*WHAT NEEDS TO BE DONE*
Would you return the complete listing below word for word?

*MATERIAL PROVIDED*

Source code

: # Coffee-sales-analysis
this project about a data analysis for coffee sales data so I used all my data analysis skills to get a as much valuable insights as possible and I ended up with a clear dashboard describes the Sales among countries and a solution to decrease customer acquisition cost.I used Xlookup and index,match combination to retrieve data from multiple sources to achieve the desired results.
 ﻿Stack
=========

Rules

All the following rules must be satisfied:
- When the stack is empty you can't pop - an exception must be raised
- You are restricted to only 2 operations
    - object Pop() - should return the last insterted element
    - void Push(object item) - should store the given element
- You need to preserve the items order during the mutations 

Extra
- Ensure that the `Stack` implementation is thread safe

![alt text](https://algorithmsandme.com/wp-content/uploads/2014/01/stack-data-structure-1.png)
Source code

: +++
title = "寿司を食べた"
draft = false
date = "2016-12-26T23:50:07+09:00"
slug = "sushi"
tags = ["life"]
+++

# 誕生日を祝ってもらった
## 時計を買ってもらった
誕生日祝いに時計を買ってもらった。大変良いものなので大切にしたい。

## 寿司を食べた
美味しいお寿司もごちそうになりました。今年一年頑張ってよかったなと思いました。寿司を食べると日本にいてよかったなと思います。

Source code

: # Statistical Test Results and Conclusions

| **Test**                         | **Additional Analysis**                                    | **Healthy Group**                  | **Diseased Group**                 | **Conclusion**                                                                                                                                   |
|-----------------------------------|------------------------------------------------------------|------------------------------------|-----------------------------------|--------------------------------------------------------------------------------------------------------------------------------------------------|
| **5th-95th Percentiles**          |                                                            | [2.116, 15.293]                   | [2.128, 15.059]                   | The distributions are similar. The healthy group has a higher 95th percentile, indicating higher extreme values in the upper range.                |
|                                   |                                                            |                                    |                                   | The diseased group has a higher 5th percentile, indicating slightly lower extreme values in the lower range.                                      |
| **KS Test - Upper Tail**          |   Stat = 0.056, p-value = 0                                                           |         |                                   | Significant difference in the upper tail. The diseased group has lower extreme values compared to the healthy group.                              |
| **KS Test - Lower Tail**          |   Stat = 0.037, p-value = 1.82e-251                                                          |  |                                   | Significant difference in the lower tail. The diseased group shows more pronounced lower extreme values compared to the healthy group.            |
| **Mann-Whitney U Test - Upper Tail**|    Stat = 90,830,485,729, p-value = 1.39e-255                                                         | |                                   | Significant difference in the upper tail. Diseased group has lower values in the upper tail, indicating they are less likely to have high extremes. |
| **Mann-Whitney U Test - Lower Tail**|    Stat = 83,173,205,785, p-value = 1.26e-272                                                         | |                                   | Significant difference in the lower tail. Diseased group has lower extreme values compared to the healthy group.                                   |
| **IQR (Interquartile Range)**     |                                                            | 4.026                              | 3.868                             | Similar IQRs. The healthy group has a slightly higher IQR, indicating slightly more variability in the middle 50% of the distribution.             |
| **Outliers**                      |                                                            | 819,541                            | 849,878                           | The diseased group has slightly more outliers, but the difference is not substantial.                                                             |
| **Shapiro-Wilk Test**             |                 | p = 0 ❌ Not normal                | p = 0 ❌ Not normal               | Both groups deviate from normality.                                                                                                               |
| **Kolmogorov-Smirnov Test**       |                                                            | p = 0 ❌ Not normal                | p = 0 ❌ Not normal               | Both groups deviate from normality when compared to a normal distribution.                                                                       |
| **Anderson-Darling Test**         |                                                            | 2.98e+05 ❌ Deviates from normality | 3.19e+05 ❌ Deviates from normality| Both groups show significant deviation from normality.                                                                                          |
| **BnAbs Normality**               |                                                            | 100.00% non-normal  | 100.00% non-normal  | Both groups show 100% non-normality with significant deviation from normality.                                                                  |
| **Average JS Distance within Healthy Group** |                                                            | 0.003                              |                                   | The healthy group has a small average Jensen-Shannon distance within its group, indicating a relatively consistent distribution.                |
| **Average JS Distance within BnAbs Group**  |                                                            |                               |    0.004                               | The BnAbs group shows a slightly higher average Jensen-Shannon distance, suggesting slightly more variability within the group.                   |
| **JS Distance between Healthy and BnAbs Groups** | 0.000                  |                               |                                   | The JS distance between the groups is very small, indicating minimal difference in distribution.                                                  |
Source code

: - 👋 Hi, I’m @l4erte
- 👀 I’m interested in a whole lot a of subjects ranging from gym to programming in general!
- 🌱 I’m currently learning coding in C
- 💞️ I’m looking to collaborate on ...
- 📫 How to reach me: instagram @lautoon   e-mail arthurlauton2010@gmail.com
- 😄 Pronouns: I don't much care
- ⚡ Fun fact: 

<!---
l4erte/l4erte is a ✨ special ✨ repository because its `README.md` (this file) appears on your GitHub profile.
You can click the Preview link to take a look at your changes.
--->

*RESULT*
Source code

: # Coffee-sales-analysis
this project about a data analysis for coffee sales data so I used all my data analysis skills to get a as much valuable insights as possible and I ended up with a clear dashboard describes the Sales among countries and a solution to decrease customer acquisition cost.I used Xlookup and index,match combination to retrieve data from multiple sources to achieve the desired results.
 ﻿Stack
=========

Rules

All the following rules must be satisfied:
- When the stack is empty you can't pop - an exception must be raised
- You are restricted to only 2 operations
    - object Pop() - should return the last insterted element
    - void Push(object item) - should store the given element
- You need to preserve the items order during the mutations 

Extra
- Ensure that the `Stack` implementation is thread safe

![alt text](https://algorithmsandme.com/wp-content/uploads/2014/01/stack-data-structure-1.png)
Source code

: +++
title = "寿司を食べた"
draft = false
date = "2016-12-26T23:50:07+09:00"
slug = "sushi"
tags = ["life"]
+++

# 誕生日を祝ってもらった
## 時計を買ってもらった
誕生日祝いに時計を買ってもらった。大変良いものなので大切にしたい。

## 寿司を食べた
美味しいお寿司もごちそうになりました。今年一年頑張ってよかったなと思いました。寿司を食べると日本にいてよかったなと思います。

Source code

: # Statistical Test Results and Conclusions

| **Test**                         | **Additional Analysis**                                    | **Healthy Group**                  | **Diseased Group**                 | **Conclusion**                                                                                                                                   |
|-----------------------------------|------------------------------------------------------------|------------------------------------|-----------------------------------|--------------------------------------------------------------------------------------------------------------------------------------------------|
| **5th-95th Percentiles**          |                                                            | [2.116, 15.293]                   | [2.128, 15.059]                   | The distributions are similar. The healthy group has a higher 95th percentile, indicating higher extreme values in the upper range.                |
|                                   |                                                            |                                    |                                   | The diseased group has a higher 5th percentile, indicating slightly lower extreme values in the lower range.                                      |
| **KS Test - Upper Tail**          |   Stat = 0.056, p-value = 0                                                           |         |                                   | Significant difference in the upper tail. The diseased group has lower extreme values compared to the healthy group.                              |
| **KS Test - Lower Tail**          |   Stat = 0.037, p-value = 1.82e-251                                                          |  |                                   | Significant difference in the lower tail. The diseased group shows more pronounced lower extreme values compared to the healthy group.            |
| **Mann-Whitney U Test - Upper Tail**|    Stat = 90,830,485,729, p-value = 1.39e-255                                                         | |                                   | Significant difference in the upper tail. Diseased group has lower values in the upper tail, indicating they are less likely to have high extremes. |
| **Mann-Whitney U Test - Lower Tail**|    Stat = 83,173,205,785, p-value = 1.26e-272                                                         | |                                   | Significant difference in the lower tail. Diseased group has lower extreme values compared to the healthy group.                                   |
| **IQR (Interquartile Range)**     |                                                            | 4.026                              | 3.868                             | Similar IQRs. The healthy group has a slightly higher IQR, indicating slightly more variability in the middle 50% of the distribution.             |
| **Outliers**                      |                                                            | 819,541                            | 849,878                           | The diseased group has slightly more outliers, but the difference is not substantial.                                                             |
| **Shapiro-Wilk Test**             |                 | p = 0 ❌ Not normal                | p = 0 ❌ Not normal               | Both groups deviate from normality.                                                                                                               |
| **Kolmogorov-Smirnov Test**       |                                                            | p = 0 ❌ Not normal                | p = 0 ❌ Not normal               | Both groups deviate from normality when compared to a normal distribution.                                                                       |
| **Anderson-Darling Test**         |                                                            | 2.98e+05 ❌ Deviates from normality | 3.19e+05 ❌ Deviates from normality| Both groups show significant deviation from normality.                                                                                          |
| **BnAbs Normality**               |                                                            | 100.00% non-normal  | 100.00% non-normal  | Both groups show 100% non-normality with significant deviation from normality.                                                                  |
| **Average JS Distance within Healthy Group** |                                                            | 0.003                              |                                   | The healthy group has a small average Jensen-Shannon distance within its group, indicating a relatively consistent distribution.                |
| **Average JS Distance within BnAbs Group**  |                                                            |                               |    0.004                               | The BnAbs group shows a slightly higher average Jensen-Shannon distance, suggesting slightly more variability within the group.                   |
| **JS Distance between Healthy and BnAbs Groups** | 0.000                  |                               |                                   | The JS distance between the groups is very small, indicating minimal difference in distribution.                                                  |
Source code

: - 👋 Hi, I’m @l4erte
- 👀 I’m interested in a whole lot a of subjects ranging from gym to programming in general!
- 🌱 I’m currently learning coding in C
- 💞️ I’m looking to collaborate on ...
- 📫 How to reach me: instagram @lautoon   e-mail arthurlauton2010@gmail.com
- 😄 Pronouns: I don't much care
- ⚡ Fun fact: 

<!---
l4erte/l4erte is a ✨ special ✨ repository because its `README.md` (this file) appears on your GitHub profile.
You can click the Preview link to take a look at your changes.
--->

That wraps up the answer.